Los cristianos tenemos que reconocer que la desigualdad entre el hombre y la mujer no sólo es una injusticia entre ellos, sino que es una ofensa grave contra Dios porque daña y contradice la “Imago Dei”, la imagen de Dios en la mujer.  No conozco una tarea más importante para nosotros hoy.  Tenemos que restaurar la dignidad con que Dios ha dotado a la mujer, comenzando en nuestro propio hogar y en nuestra propia cultura evangélica, para así poder influir con nuestra prédica respalda por el ejemplo, sobre la cultura popular. 
 
Si no lo hacemos urgentemente, puede llegar a ser demasiado tarde. Las mujeres del mundo han reconocido su subordinación gracias a la integración global de las comunicaciones.  Y animadas por un espíritu de reivindicación justa, se están uniendo contra la imposición masculina de esa desigualdad.  Lamentablemente, no es justicia lo que terminan logrando, sino destruir el orden social, comenzando por la familia.  Se han librado del matrimonio, de la concepción y del embarazo.
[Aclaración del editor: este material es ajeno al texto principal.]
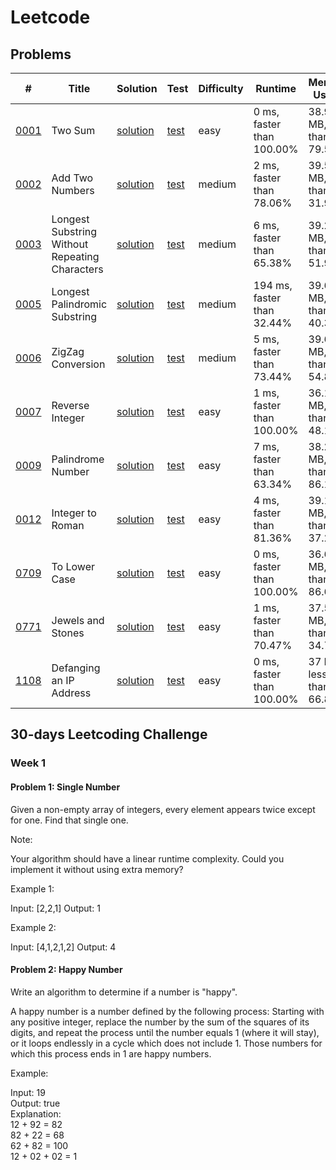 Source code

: Leetcode
========

Problems
--------

|    #   | Title   |   Solution    | Test | Difficulty  | Runtime | Memory Usage |
|--------|---------|---------------|------|-------------|---------|--------------|
|[0001](https://leetcode.com/problems/two-sum/)    | Two Sum   | [solution](src/main/java/learn/algo/leetcode/problemset/p0001twosum/Solution.java) | [test](src/test/java/learn/algo/leetcode/problemset/p0001twosum/SolutionTwoSumTest.java)    | easy    | 0 ms, faster than 100.00% | 38.9 MB, less than 79.58% |
|[0002](https://leetcode.com/problems/add-two-numbers) | Add Two Numbers | [solution](src/main/java/learn/algo/leetcode/problemset/p0002addtwonumbers/Solution.java) | [test](src/test/java/learn/algo/leetcode/problemset/p0002addtwonumbers/SolutionTest.java) | medium | 2 ms, faster than 78.06% | 39.5 MB, less than 31.94% |
|[0003](https://leetcode.com/problems/longest-substring-without-repeating-characters/) | Longest Substring Without Repeating Characters | [solution](src/main/java/learn/algo/leetcode/problemset/p0003longsubstring/Solution.java) | [test](src/test/java/learn/algo/leetcode/problemset/p0003longsubstring/SolutionTest.java) | medium | 6 ms, faster than 65.38% | 39.2 MB, less than 51.98% |
|[0005](https://leetcode.com/problems/longest-palindromic-substring/) | Longest Palindromic Substring | [solution](src/main/java/learn/algo/leetcode/problemset/p0005longpalndrm/Solution.java) | [test](src/test/java/learn/algo/leetcode/problemset/p0005longpalndrm/SolutionTest.java) | medium | 194 ms, faster than 32.44% | 39.6 MB, less than 40.35% |
|[0006](https://leetcode.com/problems/zigzag-conversion/) | ZigZag Conversion | [solution](src/main/java/learn/algo/leetcode/problemset/p0006zigzag/Solution.java) | [test](src/test/java/learn/algo/leetcode/problemset/p0006zigzag/SolutionTest.java) | medium | 5 ms, faster than 73.44% | 39.6 MB, less than 54.81% |
|[0007](https://leetcode.com/problems/reverse-integer/) | Reverse Integer | [solution](src/main/java/learn/algo/leetcode/problemset/p0007reverseint/Solution.java) | [test](src/test/java/learn/algo/leetcode/problemset/p0007reverseint/SolutionTest.java) | easy | 1 ms, faster than 100.00% | 36.1 MB, less than 48.10% |
|[0009](https://leetcode.com/problems/palindrome-number/) | Palindrome Number | [solution](src/main/java/learn/algo/leetcode/problemset/p0009palindrome/Solution.java) | [test](src/test/java/learn/algo/leetcode/problemset/p0009palindrome/SolutionTest.java) | easy | 7 ms, faster than 63.34% | 38.2 MB, less than 86.19% |
|[0012](https://leetcode.com/problems/integer-to-roman/) | Integer to Roman | [solution](src/main/java/learn/algo/leetcode/problemset/p0012inttoroman/Solution.java) | [test](src/test/java/learn/algo/leetcode/problemset/p0012inttoroman/SolutionTest.java) | easy | 4 ms, faster than 81.36% | 39.1 MB, less than 37.21% |
|[0709](https://leetcode.com/problems/to-lower-case/) | To Lower Case | [solution](src/main/java/learn/algo/leetcode/problemset/p0709tolower/Solution.java) | [test](src/test/java/learn/algo/leetcode/problemset/p0709tolower/SolutionTest.java) | easy | 0 ms, faster than 100.00% | 36.6 MB, less than 86.66% |
|[0771](https://leetcode.com/problems/jewels-and-stones/) | Jewels and Stones | [solution](src/main/java/learn/algo/leetcode/problemset/p0771jewelsstones/Solution.java) | [test](src/test/java/learn/algo/leetcode/problemset/p0771jewelsstones/SolutionTest.java) | easy | 1 ms, faster than 70.47% | 37.5 MB, less than 34.74% |
|[1108](https://leetcode.com/problems/defanging-an-ip-address/) | Defanging an IP Address | [solution](src/main/java/learn/algo/leetcode/problemset/p1108defangip/Solution.java) | [test](src/test/java/learn/algo/leetcode/problemset/p1108defangip/SolutionTest.java) | easy | 0 ms, faster than 100.00% | 37 MB, less than 66.88% |



30-days Leetcoding Challenge
----------------------------

### Week 1

#### Problem 1: Single Number

Given a non-empty array of integers, every element appears twice except for one. Find that single one.

Note:

Your algorithm should have a linear runtime complexity. Could you implement it without using extra memory?

Example 1:

Input: [2,2,1]
Output: 1

Example 2:

Input: [4,1,2,1,2]
Output: 4


#### Problem 2: Happy Number
     
 Write an algorithm to determine if a number is "happy".
 
 A happy number is a number defined by the following process: Starting with any positive integer, 
 replace the number by the sum of the squares of its digits, and repeat the process until the number 
 equals 1 (where it will stay), or it loops endlessly in a cycle which does not include 1. 
 Those numbers for which this process ends in 1 are happy numbers.
 
 Example: 
 
 Input: 19  
 Output: true  
 Explanation:   
 12 + 92 = 82  
 82 + 22 = 68  
 62 + 82 = 100  
 12 + 02 + 02 = 1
Pronto se liberarán de cuidar de sus ancianos. Ellas creen que es el “patriarcado” lo que las oprime y que si lo derrocan, serán libres.  No se dan cuenta que los hombres somos también víctimas como ellas, y que sólo juntos, unidos, complementándonos mutuamente en el temor de Dios, podremos derrotar el flagelo de la desigualdad.